Re: Performance when retrieving data from related models

2013-03-18 Thread Taras D
Hi Peter

On 18 March 2013 16:35, Peter of the Norse  wrote:

> You’re over thinking this by a large margin. getTendersForContractor
> should return a QuerySet. That way you can add things like .select_related
> as necessary in the view.
>
> Also, I’m a bit worried about the fact you have a function called
> getTendersForContractor. It really should be Tender.objects.forContractor.
> Or if the function is just a single filter call, it can be eliminated
> entirely.
>

To confirm, this would require a new Manager that implements the
'forContractor' method?


> * Each prefetch_related hits the database once - a lot better than 3k
> hits, but not as minimal as a sql join which joins all of the tables
>
> Actually, no. If you were to try and do the prefetch_related as a single
> SQL join, you would return an insane number of rows. A single
> prefetch_related wouldn't be a problem, but if you were to try and do a
> select with more than one many field, they would multiply. If you have an
> example of a join statement that doesn’t do that, we’d love to see it.
>

You're correct


>
> * Prefetch_related selects related obects via the criteria: 'in (list of
> ids'), which arguably can be slower
>
> What database are you using where this is true?
>

It was the result of a discussion with a colleague. Also slides 67 & 68 at
http://www.slideshare.net/OReillyOSCON/unbreaking-your-django-applicationimply
that large IN's may cause performance problems -
"68:  Large INs are a mess.  Very expensive for the database to parse.
 Very expensive for the database to execute.  If there are potentially more
than 10-15 items in the list, rework the IN as a JOIN against whatever the
source of the keys is."


>
> * Seems brittle - if you change the data model, you have to change all of
> the queries in the data retrieval layer. Denomralising the data would
> reduce this, but we'd still have the problem of retrieving more data than
> the client may possibly want
>
> Yes, if you change code in one place, you might have to change it
> someplace else to match it. Most of us just use the ORM as the data
> retrieval layer. Again, I’m worried you’re over thinking this.
>

I hadn't really considered passing around a QuerySet in place of a list of
Tenders. One thing I'm finding is that the cost in retrieving related
objects is making me rethink the API presented to the client. For example,
consider the following API, which I think is quite reasonable:

class Tender:
  def getTotalCost(self):
  return self.project.getTotalCost()

class Project:

  def getTotalCost(self):
  cost = 0
  for contract in self.contract_set.all():
  cost += constract.getTotalCost()
  return cost

similarly implementations for Project & Contract

class Contract:
  def getTotalCost(self):
  cost = 0
  for job in self.job_set.all():
  cost += job.getTotalCost()
  return cost

Having a Project know how much its total cost is, and presenting this to a
client, is in line with OO principles of abstraction and encapsulation.
Consider a page that outputs the total cost of each contract tendered for a
particular contractor. If we re-use the 'getTendersForContractor' function
(that returns a QuerySet), and then call 'getTotalCost' on each Project
that has a tender, then we still have a problem in that we'll get a
multitude of calls to the database.

We might put the onus on the client to call:
qs = getTendersForContractor(contractor)
for tender in list(qs.prefetch_related('project', 'project__contract',
'project__contract')):
print tender, tender.getTotalCost()

Not only is this complicated, but this requires the client know how the
Tender is implemented (the prefetched would become uneccessary if we
changed the implementation to store the total cost on the actual Tender
itself at the cost of denormalised data). Note that you wouldn't have these
problems if the data existed in memory.

These points are making me rethink my data model and API design, and that
the OO paradigm doesn't always fit well with web apps. In particular the
slides at
http://www.slideshare.net/OReillyOSCON/unbreaking-your-django-application:

23: "Django doesn’t have a good primitive for returning an object graph in
one call. - multiple db trips required" Implies that object graphs like
what I've designed is difficult to implement effeciently..?

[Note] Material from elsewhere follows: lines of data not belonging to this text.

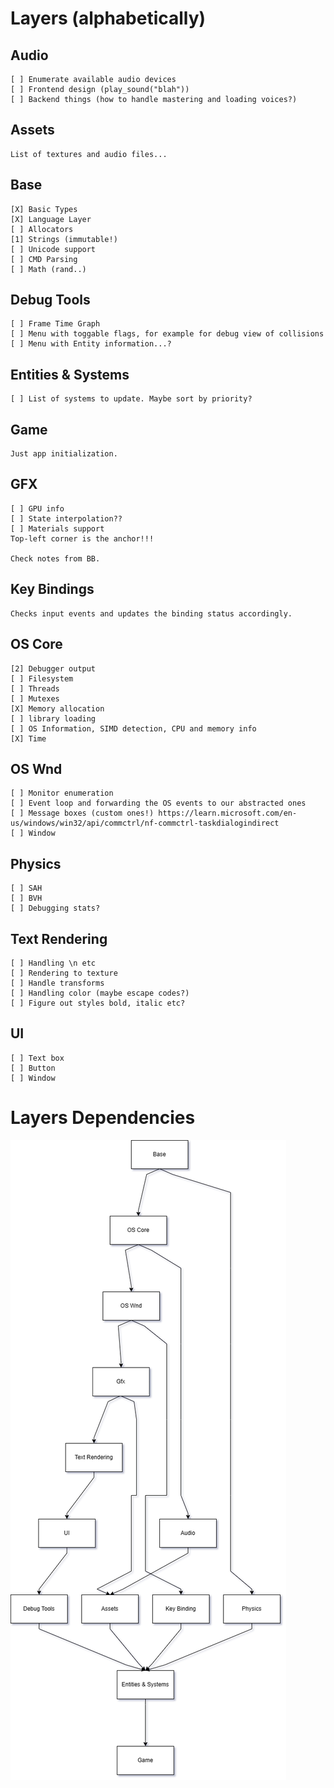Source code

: # Layers (alphabetically)
  ## Audio
    [ ] Enumerate available audio devices
    [ ] Frontend design (play_sound("blah"))
    [ ] Backend things (how to handle mastering and loading voices?)

  ## Assets
    List of textures and audio files...

  ## Base
    [X] Basic Types
    [X] Language Layer
    [ ] Allocators
    [1] Strings (immutable!)
    [ ] Unicode support
    [ ] CMD Parsing
    [ ] Math (rand..)

  ## Debug Tools
    [ ] Frame Time Graph
    [ ] Menu with toggable flags, for example for debug view of collisions
    [ ] Menu with Entity information...?


  ## Entities & Systems
    [ ] List of systems to update. Maybe sort by priority?

  ## Game
    Just app initialization.

  ## GFX
    [ ] GPU info
    [ ] State interpolation??
    [ ] Materials support
    Top-left corner is the anchor!!!

    Check notes from BB.

  ## Key Bindings
    Checks input events and updates the binding status accordingly.

  ## OS Core
    [2] Debugger output
    [ ] Filesystem
    [ ] Threads
    [ ] Mutexes
    [X] Memory allocation
    [ ] library loading
    [ ] OS Information, SIMD detection, CPU and memory info
    [X] Time

  ## OS Wnd
    [ ] Monitor enumeration
    [ ] Event loop and forwarding the OS events to our abstracted ones
    [ ] Message boxes (custom ones!) https://learn.microsoft.com/en-us/windows/win32/api/commctrl/nf-commctrl-taskdialogindirect
    [ ] Window

  ## Physics 
    [ ] SAH
    [ ] BVH
    [ ] Debugging stats?

  ## Text Rendering
    [ ] Handling \n etc
    [ ] Rendering to texture
    [ ] Handle transforms
    [ ] Handling color (maybe escape codes?)
    [ ] Figure out styles bold, italic etc?

  ## UI
    [ ] Text box
    [ ] Button
    [ ] Window

# Layers Dependencies

  ![Game Layers](game_layers_1.png)





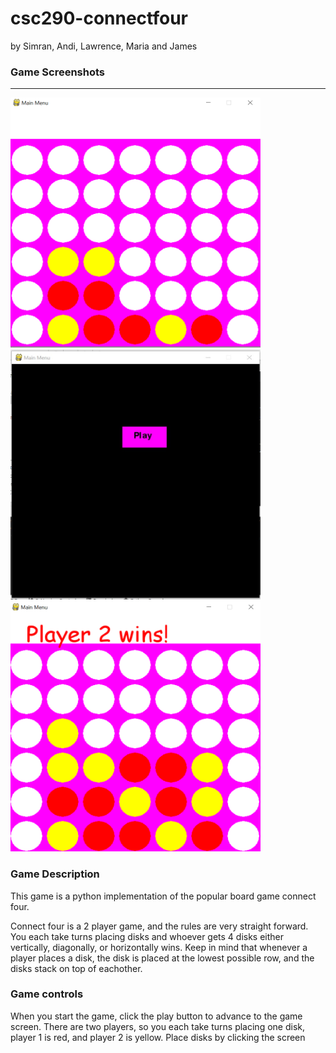 # csc290-connectfour
by Simran, Andi, Lawrence, Maria and James

### Game Screenshots
***
<img src="screenshots/game_board.png" width="400" height="400">
<img src="screenshots/main_menu.jpg" width="400" height="400">
<img src="screenshots/player_win.png" width="400" height="400">

### Game Description

This game is a python implementation of the popular board game
connect four. 

Connect four is a 2 player game, and the rules are very straight forward. You each take turns placing disks and whoever gets 4 disks either vertically, diagonally, or horizontally wins. Keep in mind that whenever a player places a disk, the disk is placed at the lowest possible row, and the disks stack on top of eachother.

### Game controls

When you start the game, click the play button to advance to the game screen. There are two players, so you each take turns placing one disk, player 1 is red, and player 2 is yellow. Place disks by clicking the screen



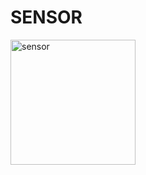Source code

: # SENSOR

<img src="https://cdn-icons-png.flaticon.com/128/9134/9134511.png" alt="sensor" width="200" height="200">
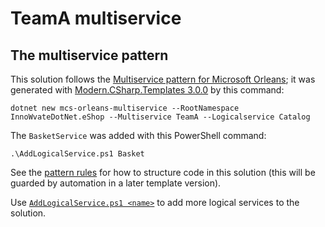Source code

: ﻿# TeamA multiservice

## The multiservice pattern 
This solution follows the [Multiservice pattern for Microsoft Orleans](https://github.com/VincentH-Net/Orleans.Multiservice#readme); it was generated with [Modern.CSharp.Templates 3.0.0](https://www.nuget.org/packages/Modern.CSharp.Templates/3.0.0) by this command:

`dotnet new mcs-orleans-multiservice --RootNamespace InnoWvateDotNet.eShop --Multiservice TeamA --Logicalservice Catalog`

The `BasketService` was added with this PowerShell command:

`.\AddLogicalService.ps1 Basket`

See the [pattern rules](https://github.com/VincentH-Net/Orleans.Multiservice#pattern-rules) for how to structure code in this solution (this will be guarded by automation in a later template version).

Use [`AddLogicalService.ps1 <name>`](AddLogicalService.ps1) to add more logical services to the solution.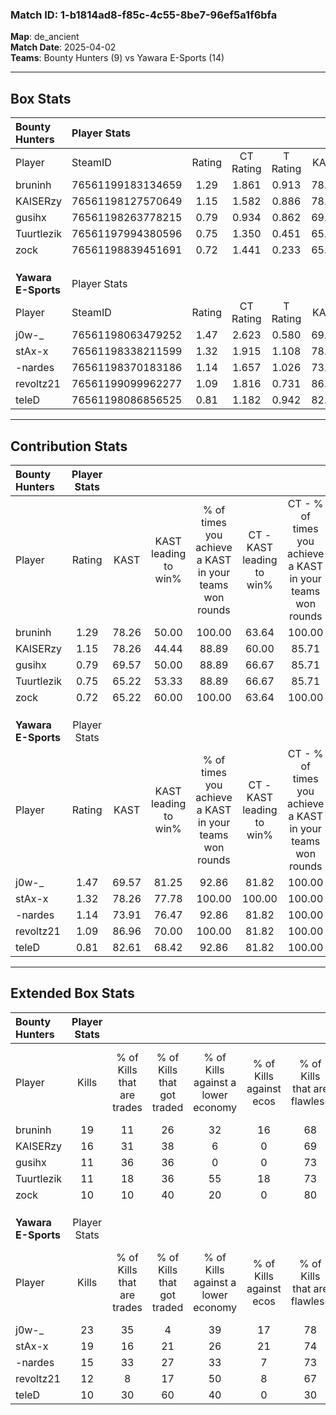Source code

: ### Match ID: 1-b1814ad8-f85c-4c55-8be7-96ef5a1f6bfa  
**Map**: de_ancient  
**Match Date**: 2025-04-02  
**Teams**: Bounty Hunters (9) vs Yawara E-Sports (14)  

---  

## Box Stats  

| **Bounty Hunters**  | Player Stats      |        |           |          |       |      |       |         |        |      |     |
| :- | :- | :-: | :-: | :-: | :-: | :-: | :-: | :-: | :-: | :-: | :-: |
| Player              | SteamID           | Rating | CT Rating | T Rating | KAST  | ADR  | Kills | Assists | Deaths | K/D  | HS% |
| bruninh             | 76561199183134659 |  1.29  |   1.861   |  0.913   | 78.26 | 88.0 |  19   |    3    |   15   | 1.27 | 57  |
| KAISERzy            | 76561198127570649 |  1.15  |   1.582   |  0.886   | 78.26 | 62.7 |  16   |    3    |   13   | 1.23 | 18  |
| gusihx              | 76561198263778215 |  0.79  |   0.934   |  0.862   | 69.57 | 43.7 |  11   |    3    |   15   | 0.73 | 45  |
| Tuurtlezik          | 76561197994380596 |  0.75  |   1.350   |  0.451   | 65.22 | 64.7 |  11   |    7    |   19   | 0.58 | 54  |
| zock                | 76561198839451691 |  0.72  |   1.441   |  0.233   | 65.22 | 58.7 |  10   |    4    |   17   | 0.59 | 70  |
|                     |                   |        |           |          |       |      |       |         |        |      |     |
|                     |                   |        |           |          |       |      |       |         |        |      |     |
|                     |                   |        |           |          |       |      |       |         |        |      |     |
| **Yawara E-Sports** | Player Stats      |        |           |          |       |      |       |         |        |      |     |
| Player              | SteamID           | Rating | CT Rating | T Rating | KAST  | ADR  | Kills | Assists | Deaths | K/D  | HS% |
| j0w-_               | 76561198063479252 |  1.47  |   2.623   |  0.580   | 69.57 | 86.8 |  23   |    4    |   11   | 2.09 | 34  |
| stAx-x              | 76561198338211599 |  1.32  |   1.915   |  1.108   | 78.26 | 80.7 |  19   |    4    |   13   | 1.46 | 63  |
| -nardes             | 76561198370183186 |  1.14  |   1.657   |  1.026   | 73.91 | 75.6 |  15   |    7    |   13   | 1.15 |  6  |
| revoltz21           | 76561199099962277 |  1.09  |   1.816   |  0.731   | 86.96 | 64.2 |  12   |    4    |   12   | 1.00 | 66  |
| teleD               | 76561198086856525 |  0.81  |   1.182   |  0.942   | 82.61 | 53.1 |  10   |    5    |   18   | 0.56 | 60  |
---  

## Contribution Stats  

| **Bounty Hunters**  | Player Stats |       |                      |                                                        |                           |                                                             |                          |                                                            |
| :- | :-: | :-: | :-: | :-: | :-: | :-: | :-: | :-: |
| Player              |    Rating    | KAST  | KAST leading to win% | % of times you achieve a KAST in your teams won rounds | CT - KAST leading to win% | CT - % of times you achieve a KAST in your teams won rounds | T - KAST leading to win% | T - % of times you achieve a KAST in your teams won rounds |
| bruninh             |     1.29     | 78.26 |        50.00         |                         100.00                         |           63.64           |                           100.00                            |          28.57           |                           100.00                           |
| KAISERzy            |     1.15     | 78.26 |        44.44         |                         88.89                          |           60.00           |                            85.71                            |          25.00           |                           100.00                           |
| gusihx              |     0.79     | 69.57 |        50.00         |                         88.89                          |           66.67           |                            85.71                            |          28.57           |                           100.00                           |
| Tuurtlezik          |     0.75     | 65.22 |        53.33         |                         88.89                          |           66.67           |                            85.71                            |          33.33           |                           100.00                           |
| zock                |     0.72     | 65.22 |        60.00         |                         100.00                         |           63.64           |                           100.00                            |          50.00           |                           100.00                           |
|                     |              |       |                      |                                                        |                           |                                                             |                          |                                                            |
|                     |              |       |                      |                                                        |                           |                                                             |                          |                                                            |
|                     |              |       |                      |                                                        |                           |                                                             |                          |                                                            |
| **Yawara E-Sports** | Player Stats |       |                      |                                                        |                           |                                                             |                          |                                                            |
| Player              |    Rating    | KAST  | KAST leading to win% | % of times you achieve a KAST in your teams won rounds | CT - KAST leading to win% | CT - % of times you achieve a KAST in your teams won rounds | T - KAST leading to win% | T - % of times you achieve a KAST in your teams won rounds |
| j0w-_               |     1.47     | 69.57 |        81.25         |                         92.86                          |           81.82           |                           100.00                            |          80.00           |                           80.00                            |
| stAx-x              |     1.32     | 78.26 |        77.78         |                         100.00                         |          100.00           |                           100.00                            |          55.56           |                           100.00                           |
| -nardes             |     1.14     | 73.91 |        76.47         |                         92.86                          |           81.82           |                           100.00                            |          66.67           |                           80.00                            |
| revoltz21           |     1.09     | 86.96 |        70.00         |                         100.00                         |           81.82           |                           100.00                            |          55.56           |                           100.00                           |
| teleD               |     0.81     | 82.61 |        68.42         |                         92.86                          |           81.82           |                           100.00                            |          50.00           |                           80.00                            |
---  

## Extended Box Stats  

| **Bounty Hunters**  | Player Stats |                            |                            |                                    |                         |                              |                                 |        |                             |                                     |                          |                               |                            |
| :- | :-: | :-: | :-: | :-: | :-: | :-: | :-: | :-: | :-: | :-: | :-: | :-: | :-: |
| Player              |    Kills     | % of Kills that are trades | % of Kills that got traded | % of Kills against a lower economy | % of Kills against ecos | % of Kills that are flawless | % of Kills that are close duels | Deaths | % of Deaths that get traded | % of Deaths against a lower economy | % of Deaths against ecos | % of Deaths that are flawless | % of Deaths that are close |
| bruninh             |      19      |             11             |             26             |                 32                 |           16            |              68              |                5                |   15   |             20              |                  0                  |            0             |              73               |             13             |
| KAISERzy            |      16      |             31             |             38             |                 6                  |            0            |              69              |               13                |   13   |             15              |                  8                  |            8             |              62               |             15             |
| gusihx              |      11      |             36             |             36             |                 0                  |            0            |              73              |                9                |   15   |             20              |                 13                  |            7             |              60               |             13             |
| Tuurtlezik          |      11      |             18             |             36             |                 55                 |           18            |              73              |                9                |   19   |             26              |                 11                  |            5             |              74               |             16             |
| zock                |      10      |             10             |             40             |                 20                 |            0            |              80              |               10                |   17   |             24              |                  6                  |            0             |              71               |             6              |
|                     |              |                            |                            |                                    |                         |                              |                                 |        |                             |                                     |                          |                               |                            |
|                     |              |                            |                            |                                    |                         |                              |                                 |        |                             |                                     |                          |                               |                            |
|                     |              |                            |                            |                                    |                         |                              |                                 |        |                             |                                     |                          |                               |                            |
| **Yawara E-Sports** | Player Stats |                            |                            |                                    |                         |                              |                                 |        |                             |                                     |                          |                               |                            |
| Player              |    Kills     | % of Kills that are trades | % of Kills that got traded | % of Kills against a lower economy | % of Kills against ecos | % of Kills that are flawless | % of Kills that are close duels | Deaths | % of Deaths that get traded | % of Deaths against a lower economy | % of Deaths against ecos | % of Deaths that are flawless | % of Deaths that are close |
| j0w-_               |      23      |             35             |             4              |                 39                 |           17            |              78              |                9                |   11   |              9              |                  9                  |            0             |              64               |             9              |
| stAx-x              |      19      |             16             |             21             |                 26                 |           21            |              74              |               11                |   13   |             38              |                 23                  |            8             |              69               |             8              |
| -nardes             |      15      |             33             |             27             |                 33                 |            7            |              73              |                7                |   13   |             38              |                 15                  |            0             |              62               |             8              |
| revoltz21           |      12      |             8              |             17             |                 50                 |            8            |              67              |               17                |   12   |             33              |                 17                  |            8             |              75               |             8              |
| teleD               |      10      |             30             |             60             |                 40                 |            0            |              30              |               30                |   18   |             44              |                 17                  |            0             |              83               |             11             |
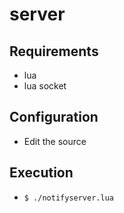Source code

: server
======

Requirements
------------
- lua
- lua socket

Configuration
-------------
- Edit the source

Execution
---------
- `$ ./notifyserver.lua`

24: "So, what do to?  If you almost always return the parent along with the
related object, consider object inheritance instead.  That does do a nice
join operation.  Don’t create an insane class graph, though.  If you
frequently use the related object without reference to the parent object,
use a foreign key." Not sure what 'object inheritance' is but might be
useful, and concerned that I might be heading towards an 'insane class
graph' (the real data model has 6 or 7 more related objects). Am I heading
down the wrong path of embracing an OO style API and data model?


Re: Performance when retrieving data from related models

2013-03-17 Thread Peter of the Norse
You’re over thinking this by a large margin. getTendersForContractor should 
return a QuerySet. That way you can add things like .select_related as 
necessary in the view. 

Also, I’m a bit worried about the fact you have a function called 
getTendersForContractor. It really should be Tender.objects.forContractor. Or 
if the function is just a single filter call, it can be eliminated entirely.

On Mar 15, 2013, at 9:04 PM, Taras_96 wrote:

> qs = Tender.objects.sql_related(/*names of keyed relationships 
> here*/).prefetch_related('project', 'project__job_set') (the actual example 
> has many more relations in the prefetch_related). This fixes the problem of 
> hitting the database in loops such as the above, and the complexity can be 
> hidden in a data retrieval layer that the client calls into.
> 
> returnedTenders = getTendersForContractor(contractor) # << the actual query 
> with prefetches etc is done in this function
> 
> However, there are a few drawbacks to this:
[SNIP]
> * Each prefetch_related hits the database once - a lot better than 3k hits, 
> but not as minimal as a sql join which joins all of the tables
Actually, no. If you were to try and do the prefetch_related as a single SQL 
join, you would return an insane number of rows. A single prefetch_related 
wouldn't be a problem, but if you were to try and do a select with more than 
one many field, they would multiply. If you have an example of a join statement 
that doesn’t do that, we’d love to see it.

> * Prefetch_related selects related obects via the criteria: 'in (list of 
> ids'), which arguably can be slower
What database are you using where this is true?

> * Seems brittle - if you change the data model, you have to change all of the 
> queries in the data retrieval layer. Denomralising the data would reduce 
> this, but we'd still have the problem of retrieving more data than the client 
> may possibly want
Yes, if you change code in one place, you might have to change it someplace 
else to match it. Most of us just use the ORM as the data retrieval layer. 
Again, I’m worried you’re over thinking this.


Peter of the Norse
rahmc...@radio1190.org



-- 
You received this message because you are subscribed to the Google Groups 
"Django users" group.
To unsubscribe from this group and stop receiving emails from it, send an email 
to django-users+unsubscr...@googlegroups.com.
To post to this group, send email to django-users@googlegroups.com.
Visit this group at http://groups.google.com/group/django-users?hl=en.
For more options, visit https://groups.google.com/groups/opt_out.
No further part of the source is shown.